Hyperfine Offers Live Brain MRI Scans at RSNA 2022

Portable MRI vendor Hyperfine is giving attendees at RSNA 2022 the opportunity to get their heads examined – literally. The company has two of its portable Swoop MRI magnets in its RSNA booth and is offering brain MRI exams to any RSNA attendee who fills out a release form.

The scans are a way of highlighting the flexibility and functionality of Swoop, a  0.064-tesla scanner on wheels that was cleared by the U.S. Food and Drug Administration for brain imaging in 2020. Swoop can be rolled to the patient’s bedside to perform brain scans, and opens up a new paradigm in MRI technology, according to Dr. Khan Siddiqui, the company’s chief medical officer and chief strategy officer.

Siddiqui sees Hyperfine as giving healthcare providers the option of using MRI for cases where it was never possible before due to access issues. Conventional MRI scanners are massive machines that require patients to be transported to the radiology department for exams. This can be difficult for many patients, in particular those in the intensive care unit (ICU).

By bringing the patient to the scanner, Swoop gives healthcare providers a new option in the imaging armamentarium, while also freeing up a facility’s main scanner for outpatients that are usually easier to handle. By scanning just a single ICU patient at bedside, Swoop can free up three scanning slots for a department’s conventional MRI magnet – helping sites meet rising demand for imaging.

Hyperfine has also worked with clinical sites on novel concepts like mounting Swoop in a cargo van for a scanner-on-wheels service that would improve imaging access in rural areas. A paper on one such project was published earlier in 2022 in Scientific Advances.

Siddiqui reported at RSNA 2022 that Hyperfine’s technology has been featured in 60 abstracts and 40 complete published papers so far. Many of them address the use of the company’s technology for stroke imaging, which mostly revolves around CT at present. But MRI can also offer valuable information if it’s available, and rapid access to the modality can help healthcare providers select the most suitable therapy for stroke patients – thus saving precious brain tissue.

While the novelty of Swoop at first glance lies in its unique hardware, Siddiqui characterizes the scanner as a software-heavy device. The company has issued six new software releases this year, with steadily improving image quality, he said.
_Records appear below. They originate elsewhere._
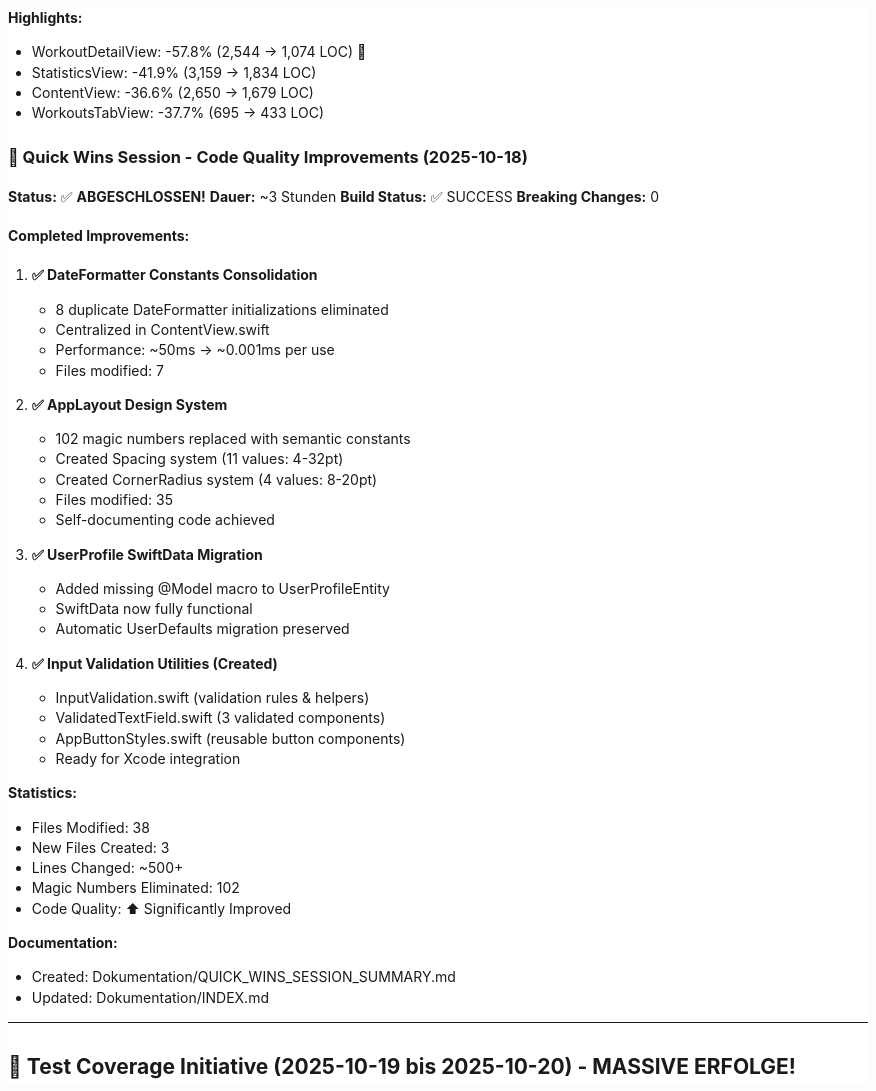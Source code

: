**Highlights:**
- WorkoutDetailView: -57.8% (2,544 → 1,074 LOC) 🚀
- StatisticsView: -41.9% (3,159 → 1,834 LOC)
- ContentView: -36.6% (2,650 → 1,679 LOC)
- WorkoutsTabView: -37.7% (695 → 433 LOC)

### 🎉 Quick Wins Session - Code Quality Improvements (2025-10-18)

**Status:** ✅ **ABGESCHLOSSEN!**
**Dauer:** ~3 Stunden
**Build Status:** ✅ SUCCESS
**Breaking Changes:** 0

#### Completed Improvements:

1. **✅ DateFormatter Constants Consolidation**
   - 8 duplicate DateFormatter initializations eliminated
   - Centralized in ContentView.swift
   - Performance: ~50ms → ~0.001ms per use
   - Files modified: 7

2. **✅ AppLayout Design System**
   - 102 magic numbers replaced with semantic constants
   - Created Spacing system (11 values: 4-32pt)
   - Created CornerRadius system (4 values: 8-20pt)
   - Files modified: 35
   - Self-documenting code achieved

3. **✅ UserProfile SwiftData Migration**
   - Added missing @Model macro to UserProfileEntity
   - SwiftData now fully functional
   - Automatic UserDefaults migration preserved

4. **✅ Input Validation Utilities (Created)**
   - InputValidation.swift (validation rules & helpers)
   - ValidatedTextField.swift (3 validated components)
   - AppButtonStyles.swift (reusable button components)
   - Ready for Xcode integration

**Statistics:**
- Files Modified: 38
- New Files Created: 3
- Lines Changed: ~500+
- Magic Numbers Eliminated: 102
- Code Quality: ⬆️ Significantly Improved

**Documentation:**
- Created: Dokumentation/QUICK_WINS_SESSION_SUMMARY.md
- Updated: Dokumentation/INDEX.md

---

## 🎉 Test Coverage Initiative (2025-10-19 bis 2025-10-20) - MASSIVE ERFOLGE!
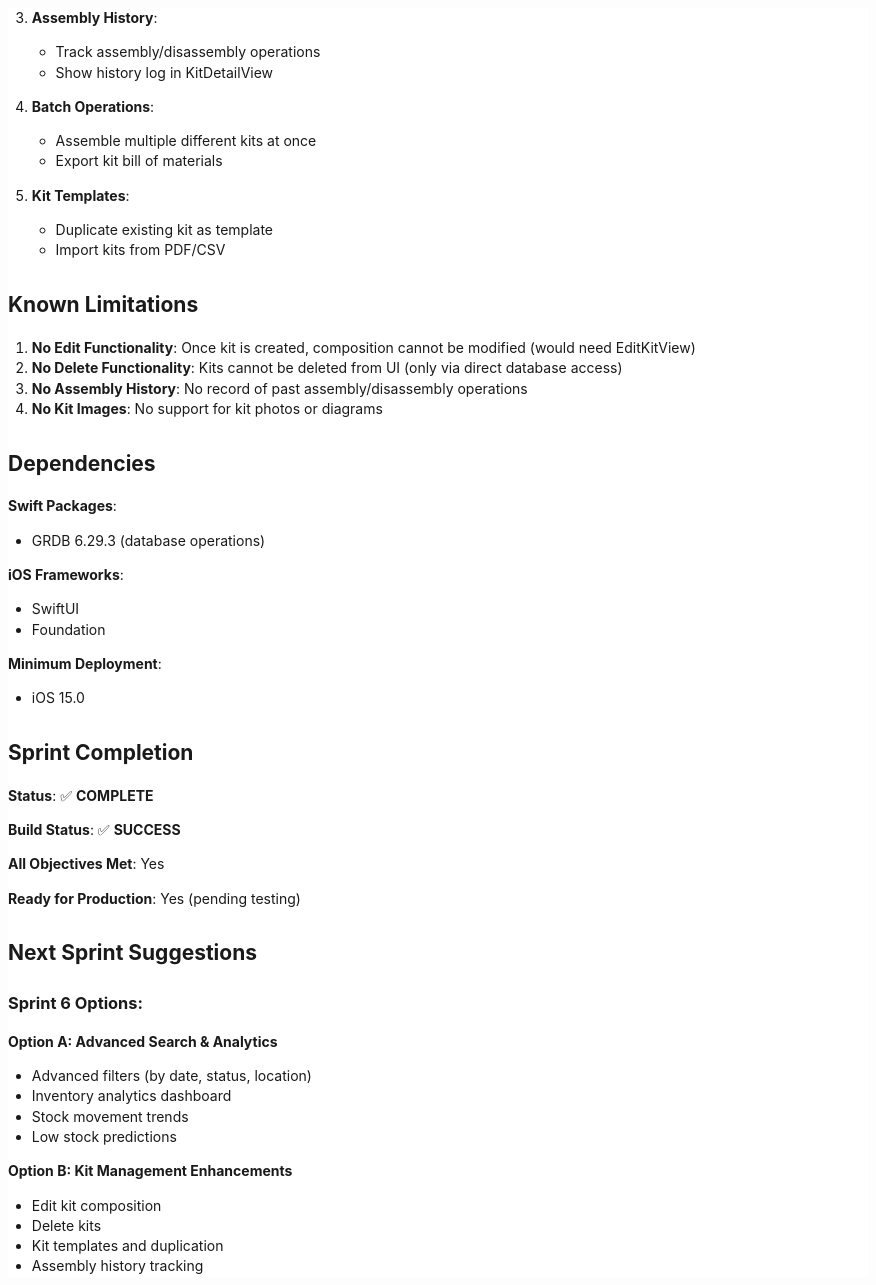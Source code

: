 3. **Assembly History**:
   - Track assembly/disassembly operations
   - Show history log in KitDetailView

4. **Batch Operations**:
   - Assemble multiple different kits at once
   - Export kit bill of materials

5. **Kit Templates**:
   - Duplicate existing kit as template
   - Import kits from PDF/CSV

## Known Limitations

1. **No Edit Functionality**: Once kit is created, composition cannot be modified (would need EditKitView)
2. **No Delete Functionality**: Kits cannot be deleted from UI (only via direct database access)
3. **No Assembly History**: No record of past assembly/disassembly operations
4. **No Kit Images**: No support for kit photos or diagrams

## Dependencies

**Swift Packages**:
- GRDB 6.29.3 (database operations)

**iOS Frameworks**:
- SwiftUI
- Foundation

**Minimum Deployment**:
- iOS 15.0

## Sprint Completion

**Status**: ✅ **COMPLETE**

**Build Status**: ✅ **SUCCESS**

**All Objectives Met**: Yes

**Ready for Production**: Yes (pending testing)

## Next Sprint Suggestions

### Sprint 6 Options:

**Option A: Advanced Search & Analytics**
- Advanced filters (by date, status, location)
- Inventory analytics dashboard
- Stock movement trends
- Low stock predictions

**Option B: Kit Management Enhancements**
- Edit kit composition
- Delete kits
- Kit templates and duplication
- Assembly history tracking
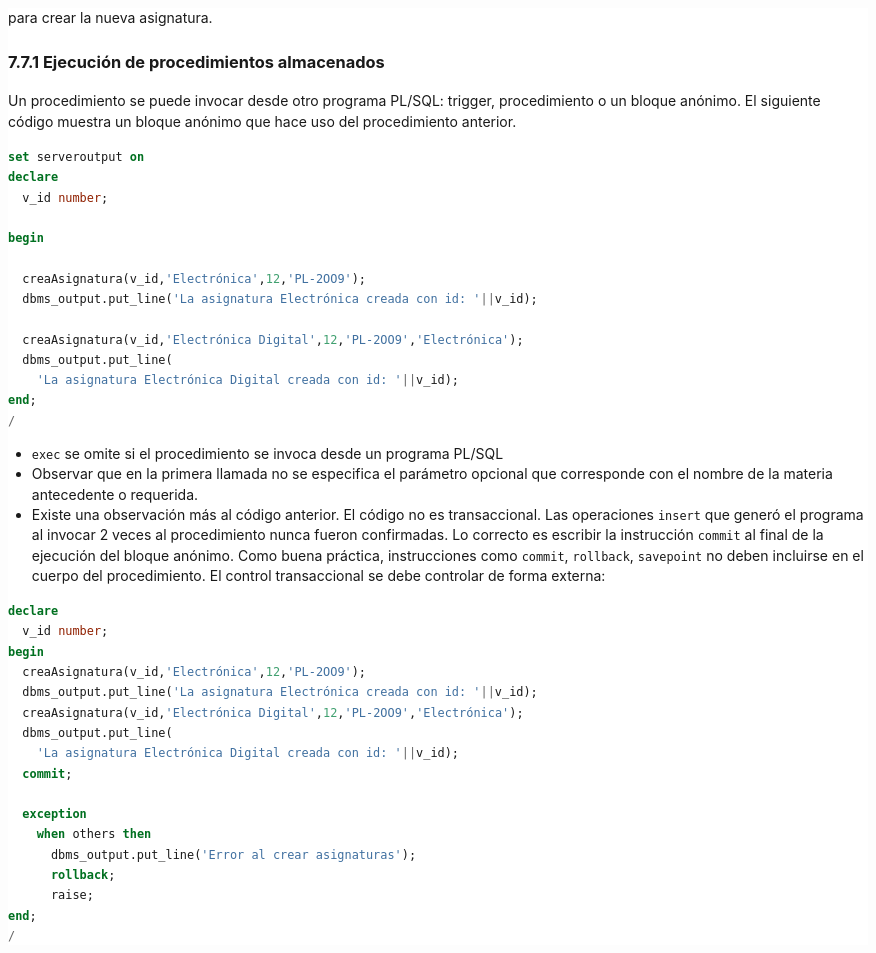   para crear la nueva asignatura.

### 7.7.1 Ejecución de procedimientos almacenados

Un procedimiento se puede invocar desde otro programa PL/SQL: trigger, procedimiento o un
bloque anónimo. El siguiente código muestra un bloque anónimo que hace uso del
procedimiento anterior.

```sql
set serveroutput on
declare
  v_id number;

begin
  
  creaAsignatura(v_id,'Electrónica',12,'PL-2OO9');
  dbms_output.put_line('La asignatura Electrónica creada con id: '||v_id);
  
  creaAsignatura(v_id,'Electrónica Digital',12,'PL-2OO9','Electrónica');
  dbms_output.put_line(
    'La asignatura Electrónica Digital creada con id: '||v_id);
end;
/

```

* `exec` se omite si el procedimiento se invoca desde un programa PL/SQL
* Observar que en la primera llamada no se especifica el parámetro opcional que
  corresponde con el nombre de la materia antecedente o requerida.
* Existe una observación más al código anterior.  El código no es transaccional.  Las
  operaciones `insert` que generó el programa al invocar 2 veces al procedimiento nunca
  fueron confirmadas.  Lo correcto es escribir la instrucción `commit` al final de la
  ejecución del bloque anónimo. Como buena práctica, instrucciones como `commit`,
  `rollback`, `savepoint` no deben incluirse en el cuerpo del procedimiento. El control
  transaccional se debe controlar de forma externa:

```sql
declare
  v_id number;
begin
  creaAsignatura(v_id,'Electrónica',12,'PL-2OO9');
  dbms_output.put_line('La asignatura Electrónica creada con id: '||v_id);
  creaAsignatura(v_id,'Electrónica Digital',12,'PL-2OO9','Electrónica');
  dbms_output.put_line(
    'La asignatura Electrónica Digital creada con id: '||v_id);
  commit;

  exception
    when others then
      dbms_output.put_line('Error al crear asignaturas');
      rollback;
      raise;
end;
/

```
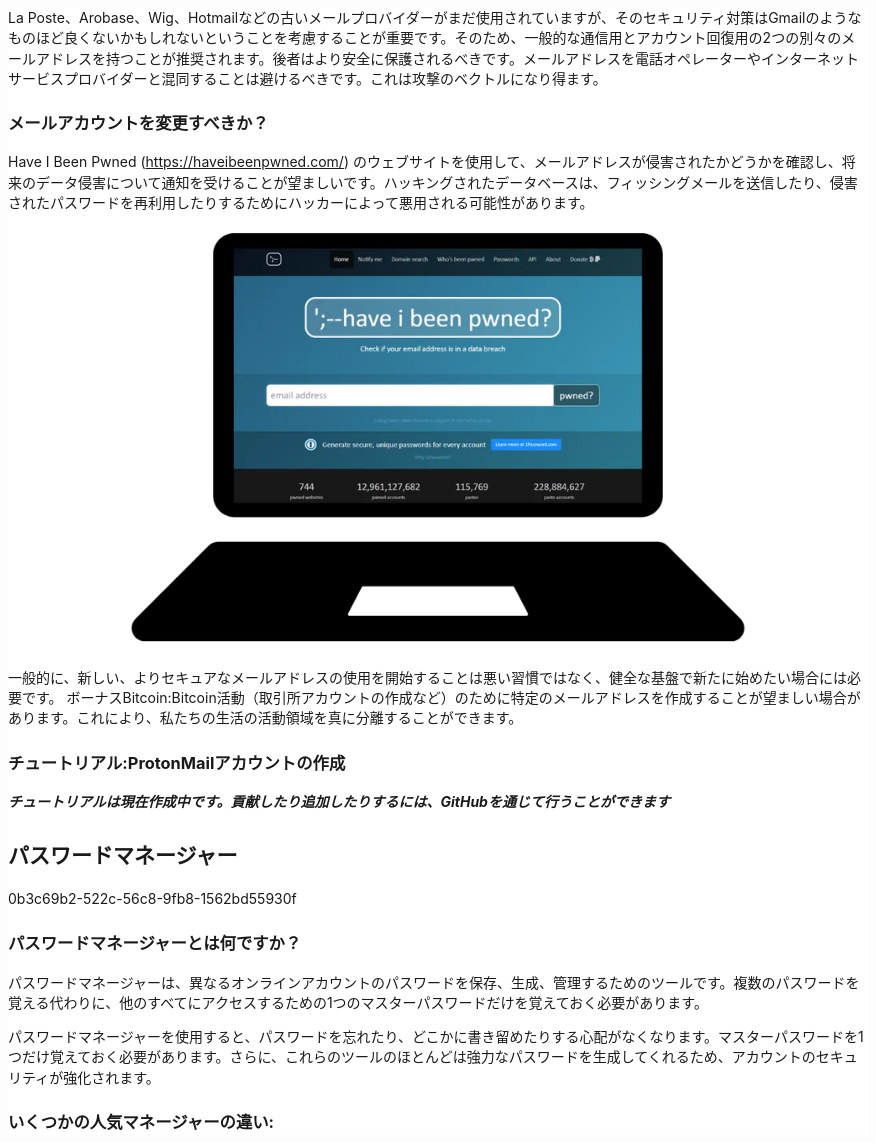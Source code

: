 La Poste、Arobase、Wig、Hotmailなどの古いメールプロバイダーがまだ使用されていますが、そのセキュリティ対策はGmailのようなものほど良くないかもしれないということを考慮することが重要です。そのため、一般的な通信用とアカウント回復用の2つの別々のメールアドレスを持つことが推奨されます。後者はより安全に保護されるべきです。メールアドレスを電話オペレーターやインターネットサービスプロバイダーと混同することは避けるべきです。これは攻撃のベクトルになり得ます。

### メールアカウントを変更すべきか？

Have I Been Pwned (https://haveibeenpwned.com/) のウェブサイトを使用して、メールアドレスが侵害されたかどうかを確認し、将来のデータ侵害について通知を受けることが望ましいです。ハッキングされたデータベースは、フィッシングメールを送信したり、侵害されたパスワードを再利用したりするためにハッカーによって悪用される可能性があります。
![](assets/notext/16.webp)
一般的に、新しい、よりセキュアなメールアドレスの使用を開始することは悪い習慣ではなく、健全な基盤で新たに始めたい場合には必要です。
ボーナスBitcoin:Bitcoin活動（取引所アカウントの作成など）のために特定のメールアドレスを作成することが望ましい場合があります。これにより、私たちの生活の活動領域を真に分離することができます。

### チュートリアル:ProtonMailアカウントの作成

**_チュートリアルは現在作成中です。貢献したり追加したりするには、GitHubを通じて行うことができます_**

## パスワードマネージャー
<chapterId>0b3c69b2-522c-56c8-9fb8-1562bd55930f</chapterId>

### パスワードマネージャーとは何ですか？

パスワードマネージャーは、異なるオンラインアカウントのパスワードを保存、生成、管理するためのツールです。複数のパスワードを覚える代わりに、他のすべてにアクセスするための1つのマスターパスワードだけを覚えておく必要があります。

パスワードマネージャーを使用すると、パスワードを忘れたり、どこかに書き留めたりする心配がなくなります。マスターパスワードを1つだけ覚えておく必要があります。さらに、これらのツールのほとんどは強力なパスワードを生成してくれるため、アカウントのセキュリティが強化されます。

### いくつかの人気マネージャーの違い:
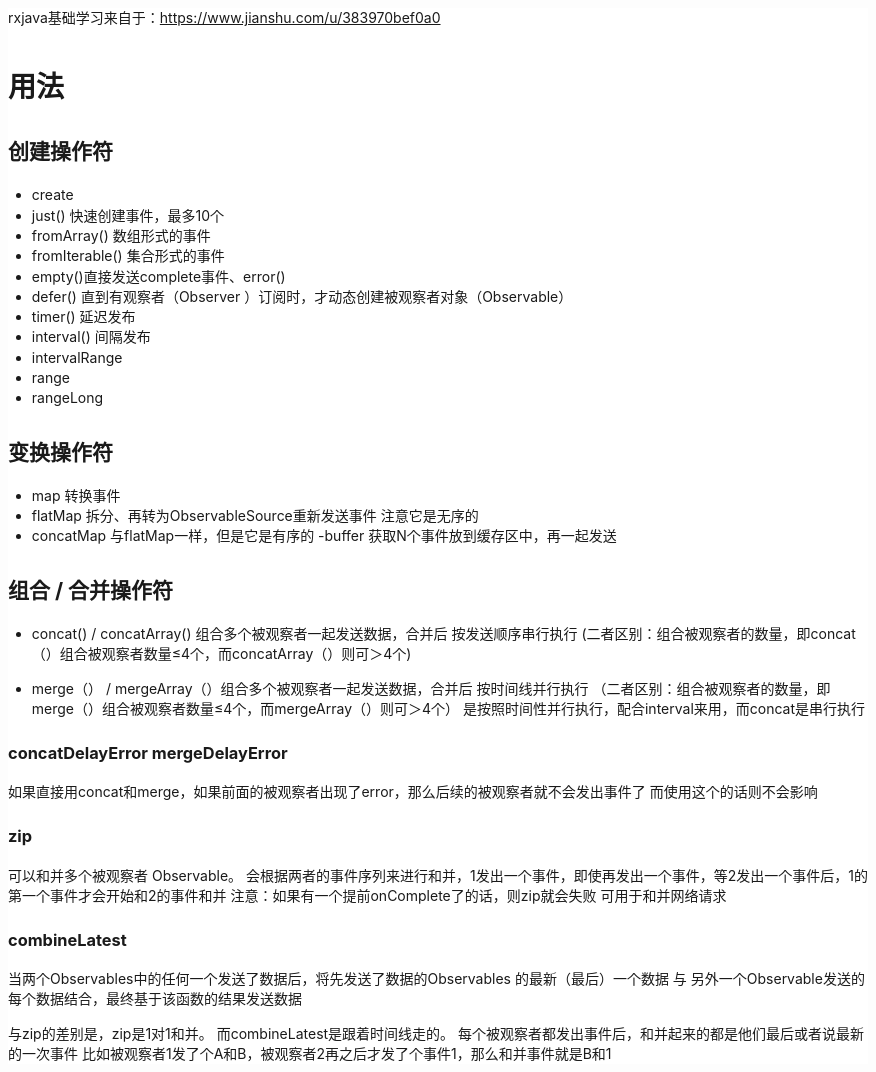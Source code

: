 rxjava基础学习来自于：https://www.jianshu.com/u/383970bef0a0

# 用法
## 创建操作符
- create
- just()  快速创建事件，最多10个
- fromArray() 数组形式的事件
- fromIterable() 集合形式的事件
- empty()直接发送complete事件、error()
- defer() 直到有观察者（Observer ）订阅时，才动态创建被观察者对象（Observable）
- timer() 延迟发布
- interval() 间隔发布
- intervalRange
- range
- rangeLong

## 变换操作符

- map 转换事件
- flatMap 拆分、再转为ObservableSource重新发送事件  注意它是无序的
- concatMap 与flatMap一样，但是它是有序的
-buffer 获取N个事件放到缓存区中，再一起发送

## 组合 / 合并操作符

- concat() / concatArray()  组合多个被观察者一起发送数据，合并后 按发送顺序串行执行
(二者区别：组合被观察者的数量，即concat（）组合被观察者数量≤4个，而concatArray（）则可＞4个)


- merge（） / mergeArray（）组合多个被观察者一起发送数据，合并后 按时间线并行执行
（二者区别：组合被观察者的数量，即merge（）组合被观察者数量≤4个，而mergeArray（）则可＞4个）
是按照时间性并行执行，配合interval来用，而concat是串行执行

### concatDelayError mergeDelayError
如果直接用concat和merge，如果前面的被观察者出现了error，那么后续的被观察者就不会发出事件了
而使用这个的话则不会影响

### zip
可以和并多个被观察者 Observable。 会根据两者的事件序列来进行和并，1发出一个事件，即使再发出一个事件，等2发出一个事件后，1的第一个事件才会开始和2的事件和并
注意：如果有一个提前onComplete了的话，则zip就会失败
可用于和并网络请求


### combineLatest
当两个Observables中的任何一个发送了数据后，将先发送了数据的Observables 的最新（最后）一个数据 与 另外一个Observable发送的每个数据结合，最终基于该函数的结果发送数据

与zip的差别是，zip是1对1和并。
而combineLatest是跟着时间线走的。
每个被观察者都发出事件后，和并起来的都是他们最后或者说最新的一次事件
比如被观察者1发了个A和B，被观察者2再之后才发了个事件1，那么和并事件就是B和1
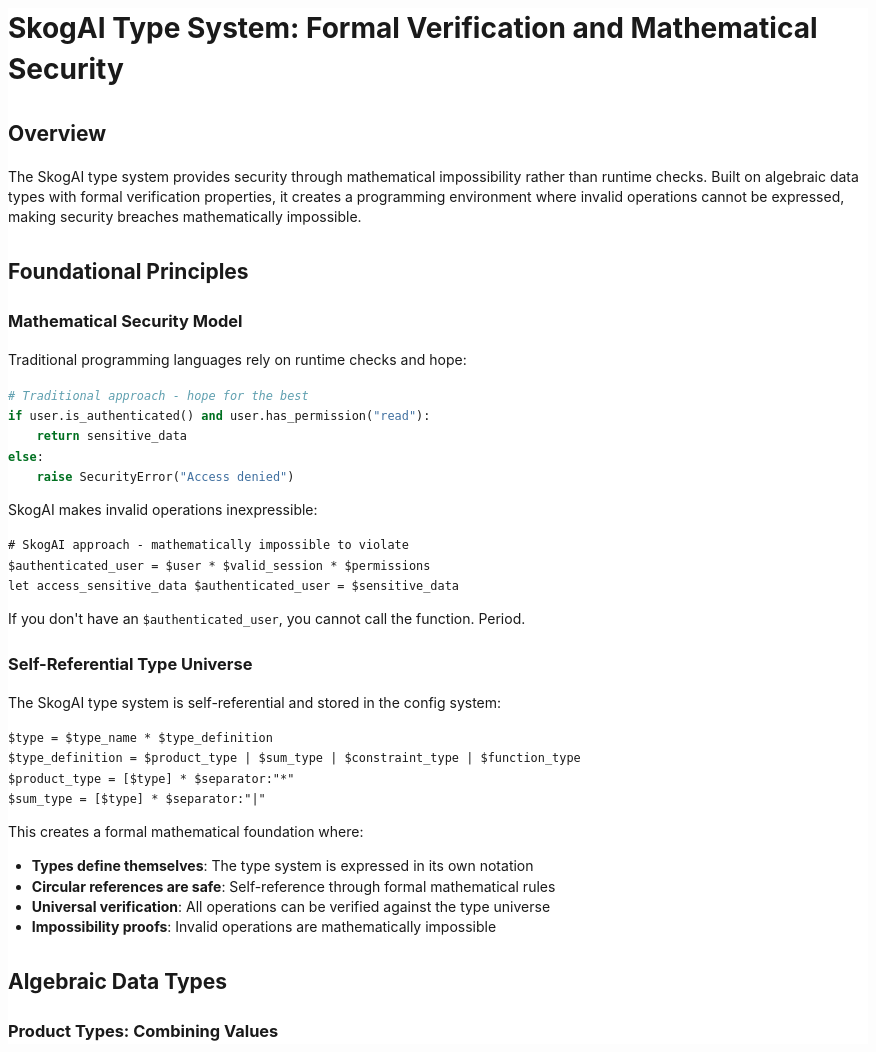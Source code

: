 # SkogAI Type System: Formal Verification and Mathematical Security

## Overview

The SkogAI type system provides security through mathematical impossibility rather than runtime checks. Built on algebraic data types with formal verification properties, it creates a programming environment where invalid operations cannot be expressed, making security breaches mathematically impossible.

## Foundational Principles

### Mathematical Security Model

Traditional programming languages rely on runtime checks and hope:
```python
# Traditional approach - hope for the best
if user.is_authenticated() and user.has_permission("read"):
    return sensitive_data
else:
    raise SecurityError("Access denied")
```

SkogAI makes invalid operations inexpressible:
```
# SkogAI approach - mathematically impossible to violate
$authenticated_user = $user * $valid_session * $permissions
let access_sensitive_data $authenticated_user = $sensitive_data
```

If you don't have an `$authenticated_user`, you cannot call the function. Period.

### Self-Referential Type Universe

The SkogAI type system is self-referential and stored in the config system:

```
$type = $type_name * $type_definition
$type_definition = $product_type | $sum_type | $constraint_type | $function_type
$product_type = [$type] * $separator:"*"
$sum_type = [$type] * $separator:"|"
```

This creates a formal mathematical foundation where:
- **Types define themselves**: The type system is expressed in its own notation
- **Circular references are safe**: Self-reference through formal mathematical rules
- **Universal verification**: All operations can be verified against the type universe
- **Impossibility proofs**: Invalid operations are mathematically impossible

## Algebraic Data Types

### Product Types: Combining Values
In particular, Hyperfine is working with developers of artificial intelligence (AI) software on algorithms for Swoop. For example, the company signed a deal with Viz.ai in July 2022 to enable that company’s Viz LVO algorithm to analyze Swoop images. Viz LVO will detect signs of large vessel occlusion (LVO) and alert healthcare providers to emerging cases.

Hyperfine is now into the second year of its commercialization effort for Swoop, and the company has 100 units installed. The scanner is being sold in the U.S., Canada, Australia, and New Zealand, it just received marketing authorization for the U.K.